Africa: a continent for the third millenniumBMJ 2001; 322 doi: http://dx.doi.org/10.1136/bmj.322.7277.0/a (Published 06 January 2001) Cite this as: BMJ 2001;322:a
Africa stalks this BMJ. And so it should in an issue which for pedants is the first of the third millennium. Africa has a greater concentration of poverty and health problems than any other continent, and the health inequality between those in rich and poor countries must be the world's number one health issue.
A W Logie, a retired Scottish physician, describes his return to Zambia, where he became infected with HIV (p 59). His disease is held in check by expensive treatments that are simply not available to most of the 25 million people (of a worldwide total of 33 million) in sub-Saharan Africa who are infected with HIV. More teachers are dying every day than are being replaced, and the disease is having major socioeconomic effects across the continent.

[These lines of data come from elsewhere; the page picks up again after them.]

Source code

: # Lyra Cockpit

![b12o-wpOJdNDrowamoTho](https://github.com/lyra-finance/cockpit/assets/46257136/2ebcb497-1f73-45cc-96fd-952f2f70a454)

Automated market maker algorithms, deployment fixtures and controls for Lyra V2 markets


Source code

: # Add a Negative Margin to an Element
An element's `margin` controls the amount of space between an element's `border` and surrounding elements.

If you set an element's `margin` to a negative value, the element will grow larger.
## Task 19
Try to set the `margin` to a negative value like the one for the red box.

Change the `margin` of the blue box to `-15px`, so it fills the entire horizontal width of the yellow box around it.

Interestingly the local newspaper of the richest people in the world, the Wall Street Journal, has involved itself in this major health issue. Gavin Yamey tells how the newspaper has identified baby milk manufacturers as “heroes poised to save African children from certain death” (p 57). They are willing to donate tons of baby milk formula so that mothers can avoid breastfeeding and infecting their babies with HIV. Yet Unicef is blocking the donation, leading the US media, who have picked up the story on a grand scale, to accuse it of “killing the children it's supposed to protect.” The problem is that only 5% of African women know their HIV status, and giving baby milk to every mother could cause a public health disaster. Yamey concludes that you can make great copy every time by taking one very complicated public health issue, adding a large dose of scientifically dubious rhetoric, and diluting out the complexities.
Africa is also the setting for a new novel by thriller writer John le Carré (p 55). Left high and dry by the end of the cold war he has turned his attention to the wickedness of multinational corporations—in this case a drug company testing a new drug unethically in Africa. Andrew Herxheimer says that le Carré “is subtle in his handling of the many issues about drugs in poor countries” and “it is not an anti-industry novel.” Rhona MacDonald describes websites where you can learn more about the ethics of research in the developing world (p 58).
F J Cooke and A Holmes describe on the letters pages a successful project that offers email health support to some of the remotest areas in Africa (p 51). “In many cases,” they write, “it is easier to email the overseas training programme doctor in the United Kingdom than contact the local doctor.” The internet will change everything, including, as an editorial discusses (p 1), the BMJ.